The Attack Techniques, The Malware At The Top Of The Ranking
But what were the most successful techniques? According to the report, the cyberattack landscape continues to evolve, with an increase in unknown techniques and vulnerabilities. In the first half of 2023, more than 35% of attacks were successful thanks to malware, although there was a slight decline compared to the previous year. In second place, with 21% of attacks, are the unknown techniques, defined in the “Unknown” category.
Furthermore, almost 17% of attacks worldwide were carried out in the first half of the year by exploiting vulnerabilities. This category recorded a growth of 4.8 percentage points and Phishing/Social Engineering, which decreased by 3.4 percentage points compared to 2022.
In parallel with the increase in hacktivism and information warfare, DDoS attacks (an acronym for Distributed Denial of Service) – which aim to overload the resources of an online service to make it inaccessible or unusable – have recorded a growth of 3 8%, while Those of the “Identity. The ” theft/Account Hacking” type increased by 0.3%.
In India, malware and ransomware remain criminals’ primary attack techniques, but to a lesser extent than in 2022. The share of attacks of this type stands at 31%, four percentage points less than the global figure and much less consistent than the previous year when it was 53%. However, DDoS attacks are recording more than significant growth in our country; their incidence has gone from 4% in 2022 to 30% in the first half of 2023, representing a share five times higher.
It is, therefore, no coincidence that Indian victims suffered a more significant number of DDoS attacks, representing approximately 37% of the total recorded in the global sample. The number of phishing and social engineering attacks is also growing, with a more significant impact in Italy than in the rest of the world (14% vs 8.6%).
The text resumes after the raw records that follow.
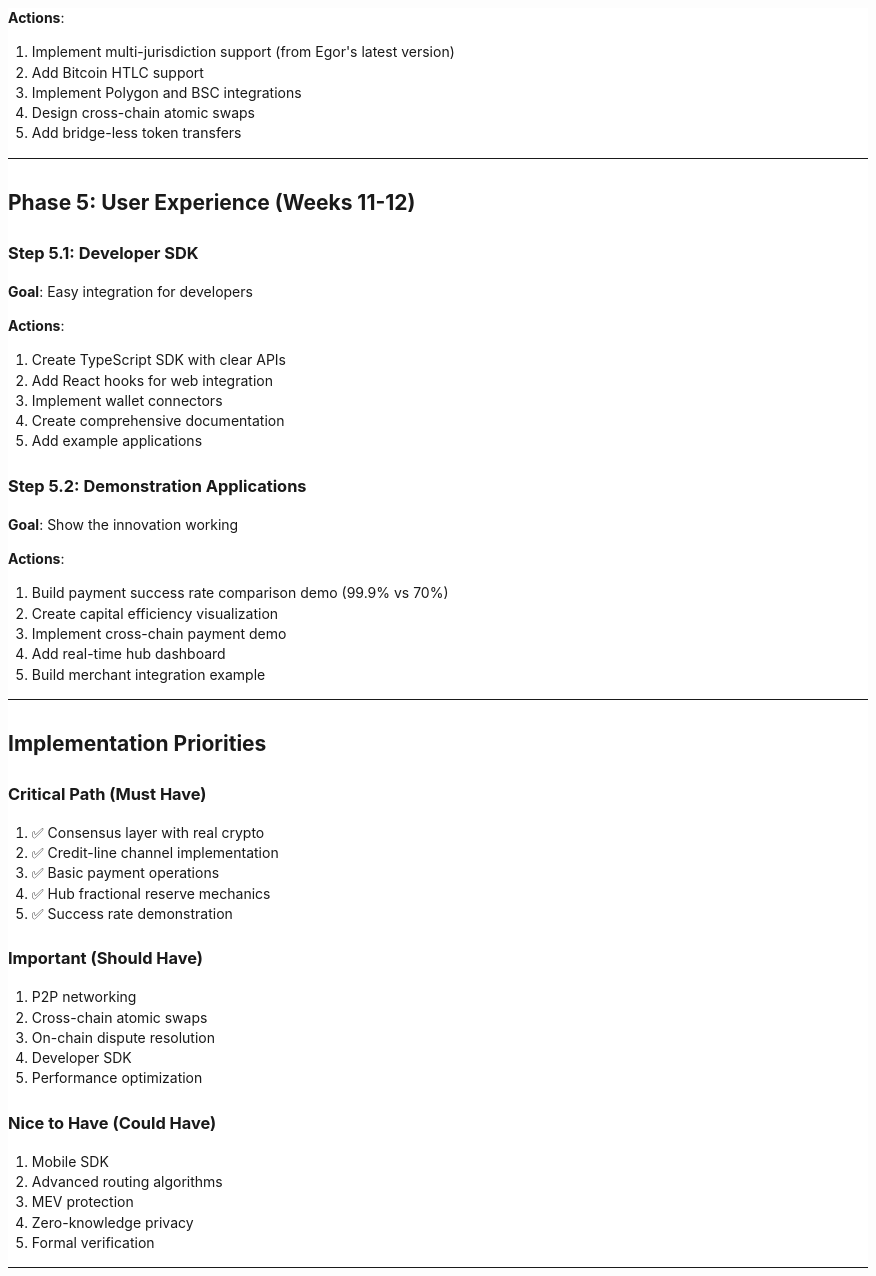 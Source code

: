 **Actions**:
1. Implement multi-jurisdiction support (from Egor's latest version)
2. Add Bitcoin HTLC support
3. Implement Polygon and BSC integrations
4. Design cross-chain atomic swaps
5. Add bridge-less token transfers

---

## Phase 5: User Experience (Weeks 11-12)

### Step 5.1: Developer SDK
**Goal**: Easy integration for developers

**Actions**:
1. Create TypeScript SDK with clear APIs
2. Add React hooks for web integration
3. Implement wallet connectors
4. Create comprehensive documentation
5. Add example applications

### Step 5.2: Demonstration Applications
**Goal**: Show the innovation working

**Actions**:
1. Build payment success rate comparison demo (99.9% vs 70%)
2. Create capital efficiency visualization
3. Implement cross-chain payment demo
4. Add real-time hub dashboard
5. Build merchant integration example

---

## Implementation Priorities

### Critical Path (Must Have)
1. ✅ Consensus layer with real crypto
2. ✅ Credit-line channel implementation  
3. ✅ Basic payment operations
4. ✅ Hub fractional reserve mechanics
5. ✅ Success rate demonstration

### Important (Should Have)
1. P2P networking
2. Cross-chain atomic swaps
3. On-chain dispute resolution
4. Developer SDK
5. Performance optimization

### Nice to Have (Could Have)
1. Mobile SDK
2. Advanced routing algorithms
3. MEV protection
4. Zero-knowledge privacy
5. Formal verification

--- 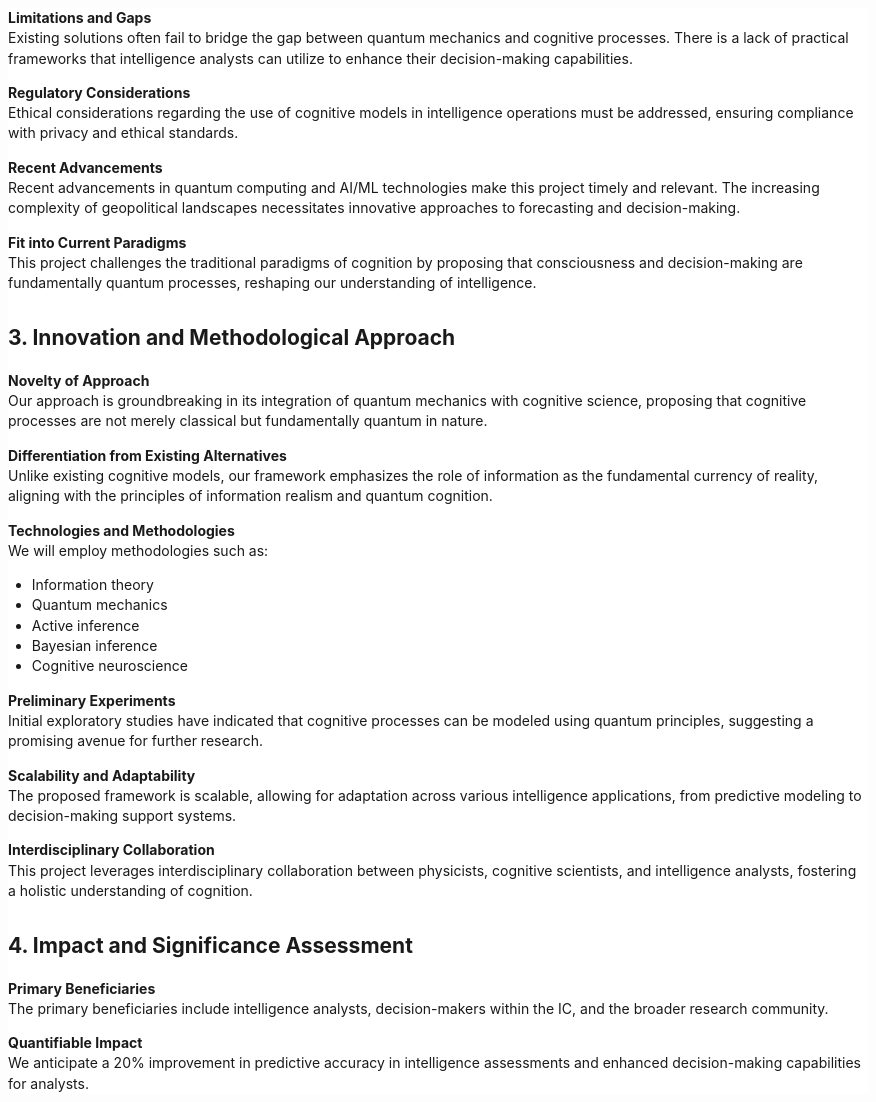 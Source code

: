 **Limitations and Gaps**  
Existing solutions often fail to bridge the gap between quantum mechanics and cognitive processes. There is a lack of practical frameworks that intelligence analysts can utilize to enhance their decision-making capabilities.

**Regulatory Considerations**  
Ethical considerations regarding the use of cognitive models in intelligence operations must be addressed, ensuring compliance with privacy and ethical standards.

**Recent Advancements**  
Recent advancements in quantum computing and AI/ML technologies make this project timely and relevant. The increasing complexity of geopolitical landscapes necessitates innovative approaches to forecasting and decision-making.

**Fit into Current Paradigms**  
This project challenges the traditional paradigms of cognition by proposing that consciousness and decision-making are fundamentally quantum processes, reshaping our understanding of intelligence.

## 3. Innovation and Methodological Approach

**Novelty of Approach**  
Our approach is groundbreaking in its integration of quantum mechanics with cognitive science, proposing that cognitive processes are not merely classical but fundamentally quantum in nature.

**Differentiation from Existing Alternatives**  
Unlike existing cognitive models, our framework emphasizes the role of information as the fundamental currency of reality, aligning with the principles of information realism and quantum cognition.

**Technologies and Methodologies**  
We will employ methodologies such as:
- Information theory
- Quantum mechanics
- Active inference
- Bayesian inference
- Cognitive neuroscience

**Preliminary Experiments**  
Initial exploratory studies have indicated that cognitive processes can be modeled using quantum principles, suggesting a promising avenue for further research.

**Scalability and Adaptability**  
The proposed framework is scalable, allowing for adaptation across various intelligence applications, from predictive modeling to decision-making support systems.

**Interdisciplinary Collaboration**  
This project leverages interdisciplinary collaboration between physicists, cognitive scientists, and intelligence analysts, fostering a holistic understanding of cognition.

## 4. Impact and Significance Assessment

**Primary Beneficiaries**  
The primary beneficiaries include intelligence analysts, decision-makers within the IC, and the broader research community.

**Quantifiable Impact**  
We anticipate a 20% improvement in predictive accuracy in intelligence assessments and enhanced decision-making capabilities for analysts.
«For the first time since the ransomware phenomenon exploded – stated Paolo Giudice, General Secretary of Clusit – we are witnessing a significant change in the methods and objectives pursued by attackers, who evidently manage to achieve their goals more effectively by using different techniques.
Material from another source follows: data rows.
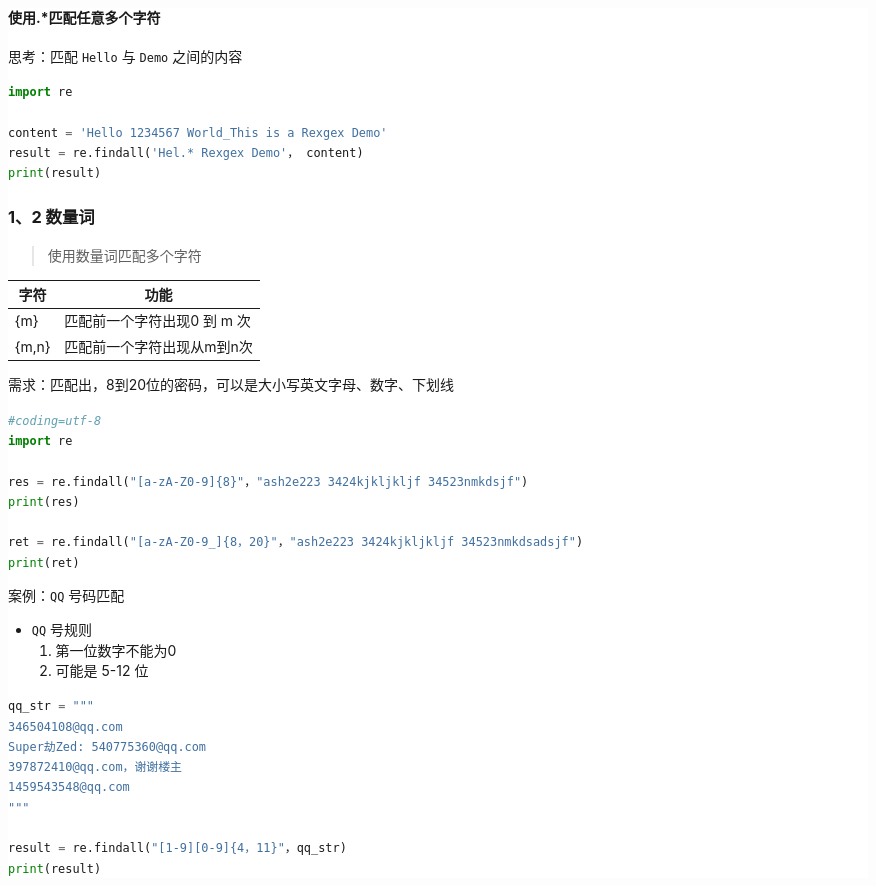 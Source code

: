 #### 使用.*匹配任意多个字符

思考：匹配 `Hello` 与 `Demo` 之间的内容

```python
import re

content = 'Hello 1234567 World_This is a Rexgex Demo'
result = re.findall('Hel.* Rexgex Demo'， content)
print(result)
```



### 1、2 数量词

> 使用数量词匹配多个字符

| 字符  | 功能                        |
| ----- | --------------------------- |
| {m}   | 匹配前一个字符出现0 到 m 次 |
| {m,n} | 匹配前一个字符出现从m到n次  |

需求：匹配出，8到20位的密码，可以是大小写英文字母、数字、下划线

```python
#coding=utf-8
import re

res = re.findall("[a-zA-Z0-9]{8}"，"ash2e223 3424kjkljkljf 34523nmkdsjf")
print(res)

ret = re.findall("[a-zA-Z0-9_]{8，20}"，"ash2e223 3424kjkljkljf 34523nmkdsadsjf")
print(ret)

```



案例：`QQ` 号码匹配

- `QQ` 号规则
  1. 第一位数字不能为0
  2. 可能是 5-12 位

```python
qq_str = """
346504108@qq.com
Super劫Zed: 540775360@qq.com
397872410@qq.com，谢谢楼主
1459543548@qq.com
"""

result = re.findall("[1-9][0-9]{4，11}"，qq_str)
print(result)

```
This growth is indicative of a strong need for awareness and an increase in awareness of cyber threats among users who deal with IT systems on a daily basis. These are attacks that can cause economic damage to the victims who suffer them, as well as having a significant effect in terms of reputation, as they are often carried out with a purely demonstrative purpose.”
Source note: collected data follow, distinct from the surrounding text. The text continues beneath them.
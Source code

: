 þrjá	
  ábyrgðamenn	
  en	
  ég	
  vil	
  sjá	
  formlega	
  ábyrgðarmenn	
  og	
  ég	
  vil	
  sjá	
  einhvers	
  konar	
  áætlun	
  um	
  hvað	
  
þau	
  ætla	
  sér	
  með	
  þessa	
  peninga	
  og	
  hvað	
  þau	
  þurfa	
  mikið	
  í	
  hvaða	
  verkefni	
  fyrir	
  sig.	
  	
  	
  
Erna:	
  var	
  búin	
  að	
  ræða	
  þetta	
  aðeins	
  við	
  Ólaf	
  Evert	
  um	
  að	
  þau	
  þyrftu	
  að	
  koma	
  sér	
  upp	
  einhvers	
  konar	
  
This correlation between the increase in DDoS attacks and the growth in hacktivism incidents highlights how this technique is used to disrupt the activities of a company or institution to attract media attention to a political or social cause and highlight their defensive vulnerability.
From the severity point of view, India presented a more positive picture in the first half of 2023 than the global data. “Critical” type incidents represent 20% (compared to 40% globally), while the majority of attacks fall into the “High” (48% in India compared to 38% global) and “Medium” (30% in India ) categories. Compared to 21% globally). There are also 2% of incidents with low criticality.